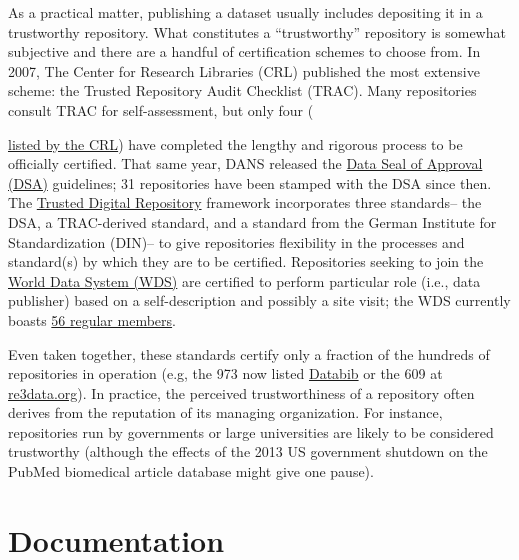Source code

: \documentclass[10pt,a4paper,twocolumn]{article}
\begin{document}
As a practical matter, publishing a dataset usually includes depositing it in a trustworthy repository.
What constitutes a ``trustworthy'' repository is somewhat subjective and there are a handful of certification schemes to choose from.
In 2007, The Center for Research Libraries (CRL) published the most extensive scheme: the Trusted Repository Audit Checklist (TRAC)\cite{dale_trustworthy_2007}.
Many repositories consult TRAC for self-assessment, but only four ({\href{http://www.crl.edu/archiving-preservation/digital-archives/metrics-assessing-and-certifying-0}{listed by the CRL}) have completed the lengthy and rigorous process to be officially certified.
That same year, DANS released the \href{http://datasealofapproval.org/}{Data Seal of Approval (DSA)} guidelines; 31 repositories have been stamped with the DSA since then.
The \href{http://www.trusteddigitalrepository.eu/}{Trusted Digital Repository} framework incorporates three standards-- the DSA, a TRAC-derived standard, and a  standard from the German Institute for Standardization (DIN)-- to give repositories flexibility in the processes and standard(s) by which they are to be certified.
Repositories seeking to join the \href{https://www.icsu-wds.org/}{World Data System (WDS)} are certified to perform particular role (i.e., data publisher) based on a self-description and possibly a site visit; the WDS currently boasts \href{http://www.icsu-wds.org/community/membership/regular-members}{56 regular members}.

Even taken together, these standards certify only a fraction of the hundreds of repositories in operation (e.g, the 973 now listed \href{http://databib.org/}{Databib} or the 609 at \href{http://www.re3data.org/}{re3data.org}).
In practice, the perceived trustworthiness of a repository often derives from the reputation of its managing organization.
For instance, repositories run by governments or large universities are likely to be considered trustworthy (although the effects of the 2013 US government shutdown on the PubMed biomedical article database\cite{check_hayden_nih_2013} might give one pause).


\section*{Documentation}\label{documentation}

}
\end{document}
* * * * * * * * *
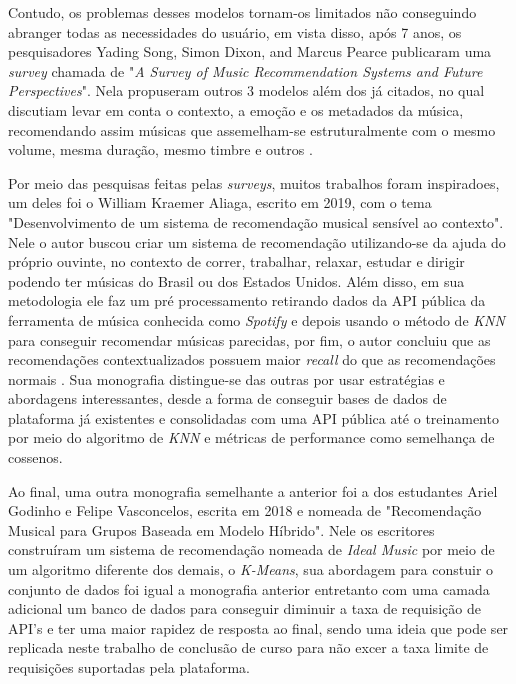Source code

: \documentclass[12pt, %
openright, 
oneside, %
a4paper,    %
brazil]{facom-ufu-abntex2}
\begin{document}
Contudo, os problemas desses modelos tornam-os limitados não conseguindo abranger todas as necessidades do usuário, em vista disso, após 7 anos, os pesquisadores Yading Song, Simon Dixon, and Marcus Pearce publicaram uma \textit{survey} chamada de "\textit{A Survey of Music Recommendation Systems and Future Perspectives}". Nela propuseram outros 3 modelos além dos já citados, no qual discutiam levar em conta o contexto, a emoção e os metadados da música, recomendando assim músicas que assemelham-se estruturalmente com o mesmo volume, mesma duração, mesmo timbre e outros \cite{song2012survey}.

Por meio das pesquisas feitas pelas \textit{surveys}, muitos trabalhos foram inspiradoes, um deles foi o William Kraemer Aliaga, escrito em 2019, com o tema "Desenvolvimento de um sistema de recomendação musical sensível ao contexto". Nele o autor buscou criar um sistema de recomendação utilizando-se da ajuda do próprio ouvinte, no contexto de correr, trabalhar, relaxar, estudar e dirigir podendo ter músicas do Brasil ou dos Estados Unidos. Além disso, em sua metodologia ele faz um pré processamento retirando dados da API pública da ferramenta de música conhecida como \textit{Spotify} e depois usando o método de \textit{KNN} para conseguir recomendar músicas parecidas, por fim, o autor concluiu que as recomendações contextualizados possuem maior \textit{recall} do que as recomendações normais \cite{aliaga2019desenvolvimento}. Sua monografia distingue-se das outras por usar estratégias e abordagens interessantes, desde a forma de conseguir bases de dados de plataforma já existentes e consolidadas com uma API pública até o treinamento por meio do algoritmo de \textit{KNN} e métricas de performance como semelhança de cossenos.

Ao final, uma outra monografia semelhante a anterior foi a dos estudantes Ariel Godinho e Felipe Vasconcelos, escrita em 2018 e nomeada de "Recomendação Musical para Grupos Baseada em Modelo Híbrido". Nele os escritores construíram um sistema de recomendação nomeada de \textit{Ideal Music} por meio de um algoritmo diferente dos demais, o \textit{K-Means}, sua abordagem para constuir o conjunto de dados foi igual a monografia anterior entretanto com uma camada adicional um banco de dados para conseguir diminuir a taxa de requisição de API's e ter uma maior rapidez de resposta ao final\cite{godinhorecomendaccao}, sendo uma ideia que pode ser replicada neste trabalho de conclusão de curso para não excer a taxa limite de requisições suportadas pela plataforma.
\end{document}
* * * * * * * * *
• **Try it**
Filter the records above down to the lines that hold the string "self".

• **Exercise response**
Many repositories consult TRAC for self-assessment, but only four ({\href{http://www.crl.edu/archiving-preservation/digital-archives/metrics-assessing-and-certifying-0}{listed by the CRL}) have completed the lengthy and rigorous process to be officially certified.
Repositories seeking to join the \href{https://www.icsu-wds.org/}{World Data System (WDS)} are certified to perform particular role (i.e., data publisher) based on a self-description and possibly a site visit; the WDS currently boasts \href{http://www.icsu-wds.org/community/membership/regular-members}{56 regular members}.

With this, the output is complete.